Along came rebellious forces, who were seen by the privileged few as being about to steal or divert these treasures, then put them to wicked use or to indulge lifestyles of indolence.  So far as you could tell, this was little more than those of privilege wanting to keep their lifestyle of indolence  for themselves, and to hell with the boorish rebels.

History has provided us with any number of privileged classes and of the inevitability of the rebellious classes who are driven to the point where, each in its own way, they call the grand halt.

This us-them dialectic was high adventure to your boyish self, in its way leading to the formation of your political views as well as feeding your literary tastes.  

Watching the deepening articulation of Marxist issues between privileged and rebellious classes amused you until you began to admire the more cynical undertones of such treasures as Dashiell Hammett's The Maltese Falcon.  

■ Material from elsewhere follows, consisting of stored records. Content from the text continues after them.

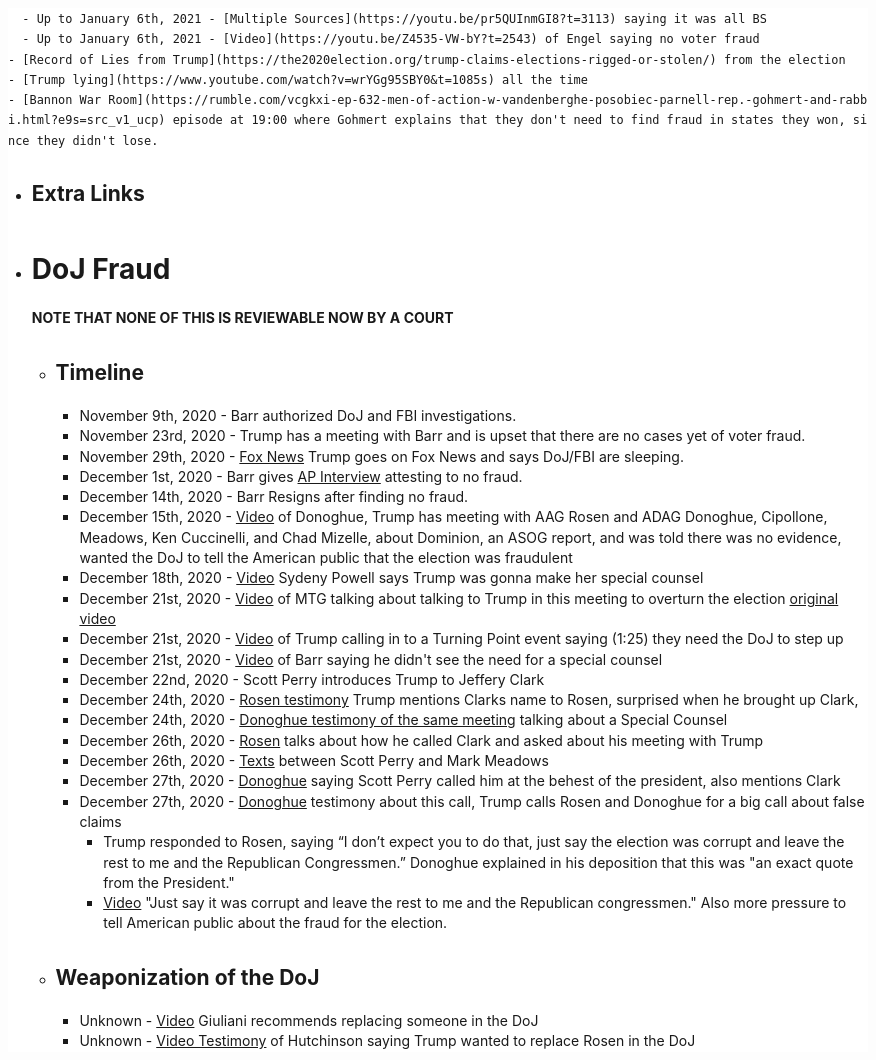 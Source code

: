       - Up to January 6th, 2021 - [Multiple Sources](https://youtu.be/pr5QUInmGI8?t=3113) saying it was all BS
      - Up to January 6th, 2021 - [Video](https://youtu.be/Z4535-VW-bY?t=2543) of Engel saying no voter fraud
    - [Record of Lies from Trump](https://the2020election.org/trump-claims-elections-rigged-or-stolen/) from the election
    - [Trump lying](https://www.youtube.com/watch?v=wrYGg95SBY0&t=1085s) all the time
    - [Bannon War Room](https://rumble.com/vcgkxi-ep-632-men-of-action-w-vandenberghe-posobiec-parnell-rep.-gohmert-and-rabbi.html?e9s=src_v1_ucp) episode at 19:00 where Gohmert explains that they don't need to find fraud in states they won, since they didn't lose.
  - ## Extra Links
- # DoJ Fraud
  **NOTE THAT NONE OF THIS IS REVIEWABLE NOW BY A COURT**
  - ## Timeline
    - November 9th, 2020 - Barr authorized DoJ and FBI investigations.
    - November 23rd, 2020 - Trump has a meeting with Barr and is upset that there are no cases yet of voter fraud.
    - November 29th, 2020 - [Fox News](https://www.youtube.com/watch?v=szStcNBIL68) Trump goes on Fox News and says DoJ/FBI are sleeping.
    - December 1st, 2020 - Barr gives [AP Interview](https://apnews.com/article/barr-no-widespread-election-fraud-b1f1488796c9a98c4b1a9061a6c7f49d) attesting to no fraud.
    - December 14th, 2020 - Barr Resigns after finding no fraud.
    - December 15th, 2020 - [Video](https://youtu.be/Z4535-VW-bY?t=2433) of Donoghue, Trump has meeting with AAG Rosen and ADAG Donoghue, Cipollone, Meadows, Ken Cuccinelli, and Chad Mizelle, about Dominion, an ASOG report, and was told there was no evidence, wanted the DoJ to tell the American public that the election was fraudulent
    - December 18th, 2020 - [Video](https://youtu.be/Z4535-VW-bY?t=5787) Sydeny Powell says Trump was gonna make her special counsel
    - December 21st, 2020 - [Video](https://youtu.be/Z4535-VW-bY?t=3449) of MTG talking about talking to Trump in this meeting to overturn the election [original video](https://streamable.com/86v9h5)
    - December 21st, 2020 - [Video](https://www.facebook.com/NTDTelevision/videos/trump-calls-in-at-turning-point-usa/205103681333883/) of Trump calling in to a Turning Point event saying (1:25) they need the DoJ to step up
    - December 21st, 2020 - [Video](https://youtu.be/Z4535-VW-bY?t=5713) of Barr saying he didn't see the need for a special counsel
    - December 22nd, 2020 - Scott Perry introduces Trump to Jeffery Clark
    - December 24th, 2020 - [Rosen testimony](https://youtu.be/Z4535-VW-bY?t=3329) Trump mentions Clarks name to Rosen, surprised when he brought up Clark, 
    - December 24th, 2020 - [Donoghue testimony of the same meeting](https://youtu.be/Z4535-VW-bY?t=5882) talking about a Special Counsel
    - December 26th, 2020 - [Rosen](https://youtu.be/Z4535-VW-bY?t=3687) talks about how he called Clark and asked about his meeting with Trump
    - December 26th, 2020 - [Texts](https://youtu.be/Z4535-VW-bY?t=3897) between Scott Perry and Mark Meadows
    - December 27th, 2020 - [Donoghue](https://youtu.be/Z4535-VW-bY?t=3965) saying Scott Perry called him at the behest of the president, also mentions Clark
    - December 27th, 2020 - [Donoghue](https://youtu.be/Z4535-VW-bY?t=2771) testimony about this call, Trump calls Rosen and Donoghue for a big call about false claims
      - Trump responded to Rosen, saying “I don’t expect you to do that, just say the election was corrupt and leave the rest to me and the Republican Congressmen.” Donoghue explained in his deposition that this was "an exact quote from the President."
      - [Video](https://youtu.be/Z4535-VW-bY?t=3198) "Just say it was corrupt and leave the rest to me and the Republican congressmen." Also more pressure to tell American public about the fraud for the election.
  - ## Weaponization of the DoJ
    - Unknown - [Video](https://youtu.be/Z4535-VW-bY?t=3615) Giuliani recommends replacing someone in the DoJ
    - Unknown - [Video Testimony](https://youtu.be/Z4535-VW-bY?t=3663) of Hutchinson saying Trump wanted to replace Rosen in the DoJ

There, you got your descriptions and mystery but also the possibility of a hoax or, better still, of some agency unknown to the privileged and rebel classes along the way, getting away with the loot.

Much as you enjoyed treasures, you enjoyed mystery, motive, opportunity.  You look for hoaxes within the scriptures and scripture within the hoax.   You also began to root for the loners, whose personal politics were more interesting to you than the more generic ones in which coalition becomes such a necessity and insanity such an inevitability.

This was almost more than you could bear when you first met the iconic character of Yossarian in Joseph Heller's magisterial romp, Catch-22, wherein the varied systems of bureaucracies and entitlement reached the few necessary steps beyond George Orwell's 1984 to the point where they began gaming themselves and everything in their path.

Yossarian was after the most precious treasure of all, Selfhood and the courage to understand it.  By the time you'd read him for the first time, you'd had dealings with a handful of men and women scattered through American and European story, searching for that treasure of Selfhood and in the course of the search, discovering where to dig within themselves.

No wonder story has taken on the potential of a treasure map for you.  By following the young, middle-aged, and elderly with whom you recognize a chemistry, you are able to see how each age plateau has its own encounter with a relevant catch-22.  

By close reading and checking cultural landmarks to see if they are worthwhile or, as The Maltese Falcon, bogus, you are able to keep  on some triangulated course whereby your discoveries are not of the bogus but of the sort cached away by writers and poets for relief along the perilous way.